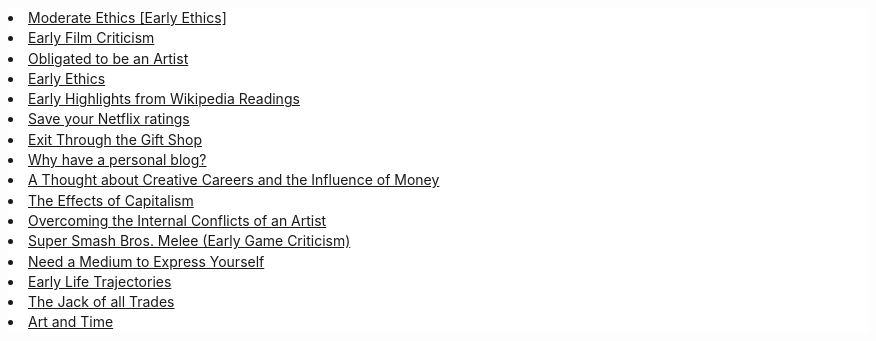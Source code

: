   </li>
  <li >
    <a href="http://rahilpatel.com/blog/moderate-ethics" title="Moderate Ethics [Early Ethics]">Moderate Ethics [Early Ethics]</a>
  </li>
  <li >
    <a href="http://rahilpatel.com/blog/early-film-criticism" title="Early Film Criticism">Early Film Criticism</a>
  </li>
  <li >
    <a href="http://rahilpatel.com/blog/obligated-to-be-an-artist" title="Obligated to be an Artist">Obligated to be an Artist</a>
  </li>
  <li >
    <a href="http://rahilpatel.com/blog/early-ethics" title="Early Ethics">Early Ethics</a>
  </li>
  <li >
    <a href="http://rahilpatel.com/blog/early-highlights-from-wikipedia-readings" title="Early Highlights from Wikipedia Readings">Early Highlights from Wikipedia Readings</a>
  </li>
  <li >
    <a href="http://rahilpatel.com/blog/save-your-netflix-ratings" title="Save your Netflix ratings">Save your Netflix ratings</a>
  </li>
  <li >
    <a href="http://rahilpatel.com/blog/exit-through-the-gift-shop" title="Exit Through the Gift Shop">Exit Through the Gift Shop</a>
  </li>
  <li >
    <a href="http://rahilpatel.com/blog/why-have-a-personal-blog" title="Why have a personal blog?">Why have a personal blog?</a>
  </li>
  <li >
    <a href="http://rahilpatel.com/blog/a-thought-about-creative-careers-and-the-influence-of-money" title="A Thought about Creative Careers and the Influence of Money">A Thought about Creative Careers and the Influence of Money</a>
  </li>
  <li >
    <a href="http://rahilpatel.com/blog/the-effects-of-capitalism" title="The Effects of Capitalism">The Effects of Capitalism</a>
  </li>
  <li >
    <a href="http://rahilpatel.com/blog/overcoming-the-internal-conflicts-of-an-artist" title="Overcoming the Internal Conflicts of an Artist">Overcoming the Internal Conflicts of an Artist</a>
  </li>
  <li >
    <a href="http://rahilpatel.com/blog/super-smash-bros-melee-early-game-criticism" title="Super Smash Bros. Melee (Early Game Criticism)">Super Smash Bros. Melee (Early Game Criticism)</a>
  </li>
  <li >
    <a href="http://rahilpatel.com/blog/need-a-medium-to-express-yourself" title="Need a Medium to Express Yourself">Need a Medium to Express Yourself</a>
  </li>
  <li >
    <a href="http://rahilpatel.com/blog/early-life-trajectories" title="Early Life Trajectories">Early Life Trajectories</a>
  </li>
  <li >
    <a href="http://rahilpatel.com/blog/the-jack-of-all-trades" title="The Jack of all Trades">The Jack of all Trades</a>
  </li>
  <li >
    <a href="http://rahilpatel.com/blog/art-and-time" title="Art and Time">Art and Time</a>
  </li>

◇ ◇ ◇

Write only the number of lines in the records that contain the string "criticism".

2